KNA: Werden verbliebenen Christen von den Rebellen bedroht?
Jallouf: Durch die Rebellen sind wir von der Außenwelt abgeschnitten. Hilfslieferungen, die aus der Türkei gekommen sind, wurden von den Rebellen verkauft. Die Armut in der Bevölkerung wächst, weil die Rebellen auch die Ernten und die Vorräte gestohlen haben. Dort, wo ihnen das Geld ausgeht, kommt es zu Diebstählen bis hin zu Stromkabeln sowie zu Entführungen. Christen sind dabei vorrangiges Ziel, wegen des Geldes, aber auch aus religiösen Motiven - wie man bei den beiden entführten Bischöfen sieht. Wer bei uns einen Fehler macht, der zahlt den Preis. Ein junger Mann aus einem unserer Dörfer hat mit der Armee kollaboriert. Die Rebellen haben ihn aufgegriffen und mit sechzig Schüssen hingerichtet. Vorher durfte ich ihm noch die Beichte abnehmen. Seinen Leichnam haben die Rebellen nicht rausgegeben. In zwei unserer Dörfer, Jacoubieh und Jdeideh, haben Fundamentalisten der Jabhat Al-Nusra, der syrischen Version der Al Kaida, die Kontrolle übernommen. Sie verbieten uns das Glockengeläut mit der Begründung, in einem islamischen Dorf dürfe man keine Kirchenglocken hören - nur dass die beiden Dörfer christlich sind.
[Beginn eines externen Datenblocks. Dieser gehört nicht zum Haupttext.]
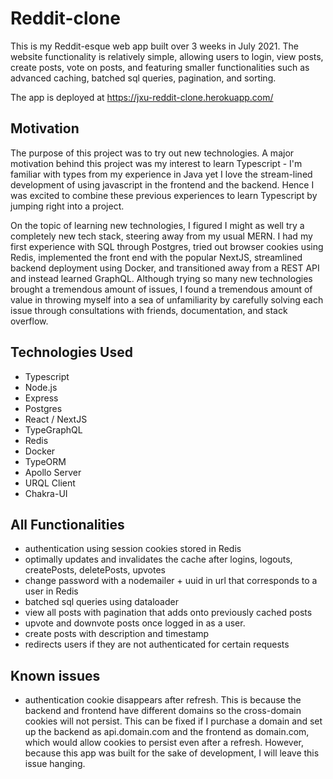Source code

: # Reddit-clone
This is my Reddit-esque web app built over 3 weeks in July 2021. The website functionality is relatively simple, allowing users to login, view posts, create posts, 
vote on posts, and featuring smaller functionalities such as advanced caching, batched sql queries, pagination, and sorting.

The app is deployed at https://jxu-reddit-clone.herokuapp.com/

## Motivation
The purpose of this project was to try out new technologies. A major motivation behind this project was my interest to learn Typescript - I'm familiar with 
types from my experience in Java yet I love the stream-lined development of using javascript in the frontend and the backend. Hence I was excited to combine these 
previous experiences to learn Typescript by jumping right into a project. 

On the topic of learning new technologies, I figured I might as well try a completely new tech stack, steering away from my usual MERN. I had my first experience 
with SQL through Postgres, tried out browser cookies using Redis, implemented the front end with the popular NextJS, streamlined backend deployment using Docker, 
and transitioned away from a REST API and instead 
learned GraphQL. Although trying so many new technologies brought a tremendous amount of issues, I found a tremendous amount of value in throwing myself into a 
sea of unfamiliarity by carefully solving each issue through consultations with friends, documentation, and stack overflow.

## Technologies Used
* Typescript
* Node.js
* Express
* Postgres
* React / NextJS
* TypeGraphQL
* Redis
* Docker
* TypeORM
* Apollo Server
* URQL Client
* Chakra-UI

## All Functionalities
- authentication using session cookies stored in Redis
- optimally updates and invalidates the cache after logins, logouts, createPosts, deletePosts, upvotes
- change password with a nodemailer + uuid in url that corresponds to a user in Redis
- batched sql queries using dataloader
- view all posts with pagination that adds onto previously cached posts
- upvote and downvote posts once logged in as a user.
- create posts with description and timestamp
- redirects users if they are not authenticated for certain requests

## Known issues
- authentication cookie disappears after refresh. This is because the backend and frontend have different domains so the cross-domain cookies will not persist. 
This can be fixed if I purchase a domain and set up the backend as api.domain.com and the frontend as domain.com, which would allow cookies to persist even after 
a refresh. However, because this app was built for the sake of development, I will leave this issue hanging.
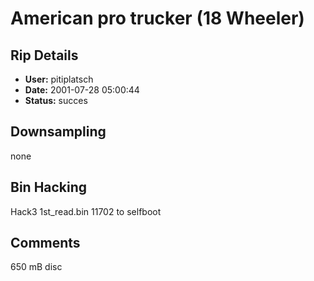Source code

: # American pro trucker (18 Wheeler)

## Rip Details

- **User:** pitiplatsch
- **Date:** 2001-07-28 05:00:44
- **Status:** succes

## Downsampling

none

## Bin Hacking

Hack3 1st_read.bin 11702 to selfboot

## Comments

650 mB disc

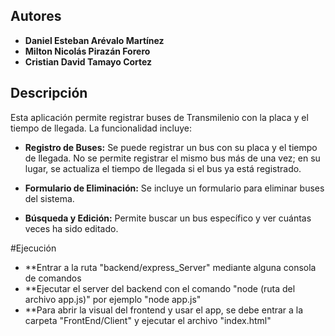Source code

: ## Autores

- **Daniel Esteban Arévalo Martínez**
- **Milton Nicolás Pirazán Forero**
- **Cristian David Tamayo Cortez**

## Descripción

Esta aplicación permite registrar buses de Transmilenio con la placa y el tiempo de llegada. La funcionalidad incluye:

- **Registro de Buses:** Se puede registrar un bus con su placa y el tiempo de llegada. No se permite registrar el mismo bus más de una vez; en su lugar, se actualiza el tiempo de llegada si el bus ya está registrado.
  
- **Formulario de Eliminación:** Se incluye un formulario para eliminar buses del sistema.

- **Búsqueda y Edición:** Permite buscar un bus específico y ver cuántas veces ha sido editado.

#Ejecución
- **Entrar a la ruta "backend/express_Server" mediante alguna consola de comandos
- **Ejecutar el server del backend con el comando "node (ruta del archivo app.js)" por ejemplo "node app.js"
- **Para abrir la visual del frontend y usar el app, se debe entrar a la carpeta "FrontEnd/Client" y ejecutar el archivo "index.html"

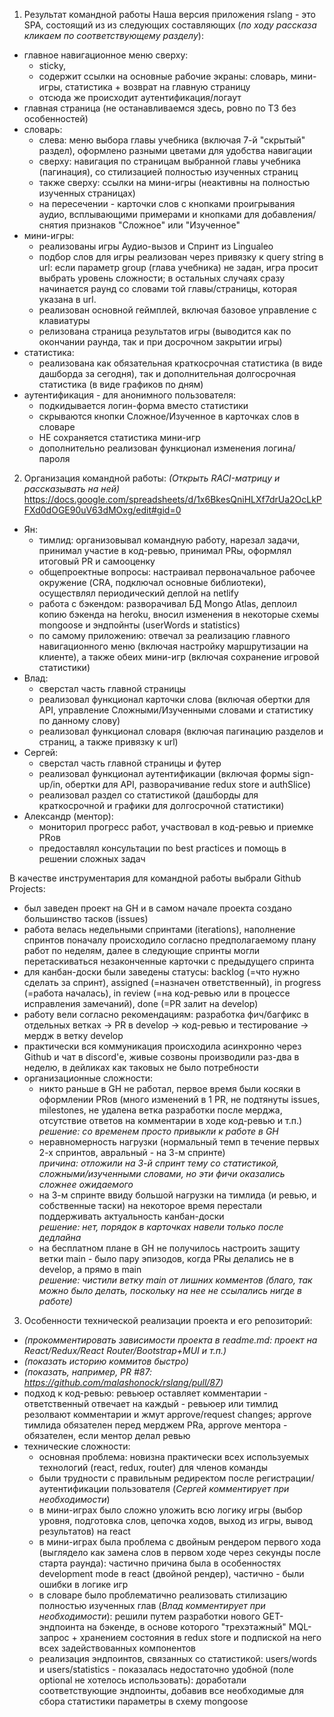 1. Результат командной работы
Наша версия приложения rslang - это SPA, состоящий из из следующих составляющих (_по ходу рассказа кликаем по соответствующему разделу_):
 - главное навигационное меню сверху: 
    - sticky, 
    - содержит ссылки на основные рабочие экраны: словарь, мини-игры, статистика + возврат на главную страницу
    - отсюда же происходит аутентификация/логаут
 - главная страница (не останавливаемся здесь, ровно по ТЗ без особенностей)
 - словарь:
    - слева: меню выбора главы учебника (включая 7-й "скрытый" раздел), оформлено разными цветами для удобства навигации
    - сверху: навигация по страницам выбранной главы учебника (пагинация), со стилизацией полностью изученных страниц
    - также сверху: ссылки на мини-игры (неактивны на полностью изученных страницах)
    - на пересечении - карточки слов с кнопками проигрывания аудио, всплывающими примерами и кнопками для добавления/снятия признаков "Сложное" или "Изученное"
 - мини-игры:
    - реализованы игры Аудио-вызов и Спринт из Lingualeo
    - подбор слов для игры реализован через привязку к query string в url: если параметр group (глава учебника) не задан, игра просит выбрать уровень сложности; в остальных случаях сразу начинается раунд со словами той главы/страницы, которая указана в url.
    - реализован основной геймплей, включая базовое управление с клавиатуры
    - релизована страница результатов игры (выводится как по окончании раунда, так и при досрочном закрытии игры)
  - статистика:
    - реализована как обязательная краткосрочная статистика (в виде дашборда за сегодня), так и дополнительная долгосрочная статистика (в виде графиков по дням)
  - аутентификация - для анонимного пользователя:
    - подкидывается логин-форма вместо статистики
    - скрываются кнопки Сложное/Изученное в карточках слов в словаре
    - НЕ сохраняется статистика мини-игр
    - дополнительно реализован функционал изменения логина/пароля

2. Организация командной работы:
_(Открыть RACI-матрицу и рассказывать на ней)_
https://docs.google.com/spreadsheets/d/1x6BkesQniHLXf7drUa2OcLkPFXd0dOGE90uV63dMOxg/edit#gid=0
 - Ян:
    - тимлид: организовывал командную работу, нарезал задачи, принимал участие в код-ревью, принимал PRы, оформлял итоговый PR и самооценку
    - общепроектные вопросы: настраивал первоначальное рабочее окружение (CRA, подключал основные библиотеки), осуществлял периодический деплой на netlify
    - работа с бэкендом: разворачивал БД Mongo Atlas, деплоил копию бэкенда на heroku, вносил изменения в некоторые схемы mongoose и эндпойнты (userWords и statistics)
    - по самому приложению: отвечал за реализацию главного навигационного меню (включая настройку маршрутизации на клиенте), а также обеих мини-игр (включая сохранение игровой статистики)
 - Влад:
    - сверстал часть главной страницы
    - реализовал функционал карточки слова (включая обертки для API, управление Сложными/Изученными словами и статистику по данному слову)
    - реализовал функционал словаря (включая пагинацию разделов и страниц, а также привязку к url)
 - Сергей:
    - сверстал часть главной страницы и футер
    - реализовал функционал аутентификации (включая формы sign-up/in, обертки для API, разворачивание redux store и authSlice)
    - реализовал раздел со статистикой (дашборды для краткосрочной и графики для долгосрочной статистики)
 - Александр (ментор):
    - мониторил прогресс работ, участвовал в код-ревью и приемке PRов
    - предоставлял консультации по best practices и помощь в решении сложных задач

В качестве инструментария для командной работы выбрали Github Projects:
 - был заведен проект на GH и в самом начале проекта создано большинство тасков (issues)
 - работа велась недельными спринтами (iterations), наполнение спринтов поначалу происходило согласно предполагаемому плану работ по неделям, далее в следующие спринты могли перетаскиваться незаконченные карточки с предыдущего спринта
 - для канбан-доски были заведены статусы: backlog (=что нужно сделать за спринт), assigned (=назначен ответственный), in progress (=работа началась), in review (=на код-ревью или в процессе исправления замечаний), done (=PR залит на develop)
 - работу вели согласно рекомендациям: разработка фич/багфикс в отдельных ветках -> PR в develop -> код-ревью и тестирование -> мердж в ветку develop
 - практически вся коммуникация происходила асинхронно через Github и чат в discord'е, живые созвоны производили раз-два в неделю, в дейликах как таковых не было потребности
 - организационные сложности:
    - никто раньше в GH не работал, первое время были косяки в оформлении PRов (много изменений в 1 PR, не подтянуты issues, milestones, не удалена ветка разработки после мерджа, отсутствие ответов на комментарии в ходе код-ревью и т.п.)  
      _решение: со временем просто привыкли к работе в GH_
    - неравномерность нагрузки (нормальный темп в течение первых 2-х спринтов, авральный - на 3-м спринте)  
      _причина: отложили на 3-й спринт тему со статистикой, сложными/изученными словами, но эти фичи оказались сложнее ожидаемого_
    - на 3-м спринте ввиду большой нагрузки на тимлида (и ревью, и собственные таски) на некоторое время перестали поддерживать актуальность канбан-доски  
      _решение: нет, порядок в карточках навели только после дедлайна_
    - на бесплатном плане в GH не получилось настроить защиту ветки main - было пару эпизодов, когда PRы делались не в develop, а прямо в main  
      _решение: чистили ветку main от лишних комментов (благо, так можно было делать, поскольку на нее не ссылались нигде в работе)_  

3. Особенности технической реализации проекта и его репозиторий:
 - _(прокомментировать зависимости проекта в readme.md: проект на React/Redux/React Router/Bootstrap+MUI и т.п.)_
 - _(показать историю коммитов быстро)_
 - _(показать, например, PR #87: https://github.com/malashonock/rslang/pull/87)_
 - подход к код-ревью: ревьюер оставляет комментарии - ответственный отвечает на каждый - ревьюер или тимлид резолвают комментарии и жмут approve/request changes; approve тимлида обязателен перед мерджем PRа, approve ментора - обязателен, если ментор делал ревью
 - технические сложности:
    - основная проблема: новизна практически всех используемых технологий (react, redux, router) для членов команды
    - были трудности с правильным редиректом после регистрации/аутентификации пользователя (_Сергей комментирует при необходимости_)
    - в мини-играх было сложно уложить всю логику игры (выбор уровня, подготовка слов, цепочка ходов, выход из игры, вывод результатов) на react
    - в мини-играх была проблема с двойным рендером первого хода (выглядело как замена слов в первом ходе через секунды после старта раунда): частично причина была в особенностях development mode в react (двойной рендер), частично - были ошибки в логике игр
    - в словаре было проблематично реализовать стилизацию полностью изученных глав (_Влад комментирует при необходимости_): решили путем разработки нового GET-эндпоинта на бэкенде, в основе которого "трехэтажный" MQL-запрос + хранением состояния в redux store и подпиской на него всех задействованных компонентов
    - реализация эндпоинтов, связанных со статистикой: users/words и users/statistics - показалась недостаточно удобной (поле optional не хотелось использовать): доработали соответствующие эндпоинты, добавив все необходимые для сбора статистики параметры в схему mongoose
KNA: Kann unter diesen Umständen das christliche Leben weitergehen?
Jallouf: Die Menschen kommen nach wie vor in die Kirchen, die Gottesdienste finden weiter statt. Allerdings haben alle anderen Geistlichen und Ordensleute außer uns Franziskanerbrüdern und -schwestern die Region verlassen. Das heißt, wir dienen jetzt als Geistliche allen Konfessionen. Zuletzt habe ich in der griechischorthodoxen Gemeinde eine Beerdigung vorgenommen. Um die Särge herzustellen, haben wir das Holz der Weihnachtskrippe genommen, weil kein anderes Holz mehr verfügbar war. Wir Ordensleute versuchen zu helfen, wo es geht, mit Lebensmitteln oder bei der Befreiung von Entführungsopfern. Wir haben alevitische Familien bei uns aufgenommen, die auf dem Weg nach Latakkiyeh Schutz suchten, gegenwärtig leben 52 Sunniten bei uns, deren Häuser zerstört sind. Ein Gebäude haben wir der Organisation "Orient" zur Verfügung gestellt, um dort ein Krankenhaus einzurichten, denn nach der Flucht aller Ärzte aus der Region blieb für die medizinische Versorgung nur noch die Krankenstation der Schwestern - in der in den letzten sieben Monaten 7.500 Menschen versorgt worden sind.
KNA: Und Hilfe von außen?
Jallouf: Christen versuchen, den Christen zu helfen, vor allem über die Kustodie. Die einzige Möglichkeit der Hilfe ist aber derzeit, Geld zu spenden, das von uns oder Mitbrüdern mitgenommen wird. Mit dem Risiko, dass es, wenn diese Geldtransporte bekannt werden, zu Entführungen kommt.
KNA: Ist ein Ende der Gewalt ins Sicht?
Jallouf: Die Zukunft liegt in den Händen Gottes, aber eine baldige Lösung scheint mir schwierig. Wir vor Ort sind zu klein, um etwas auszurichten. Erst, wenn es zu einer politischen Einigung kommt und die Großen in diesem Krieg beschließen, ihn zu beenden, wird er auch beendet werden.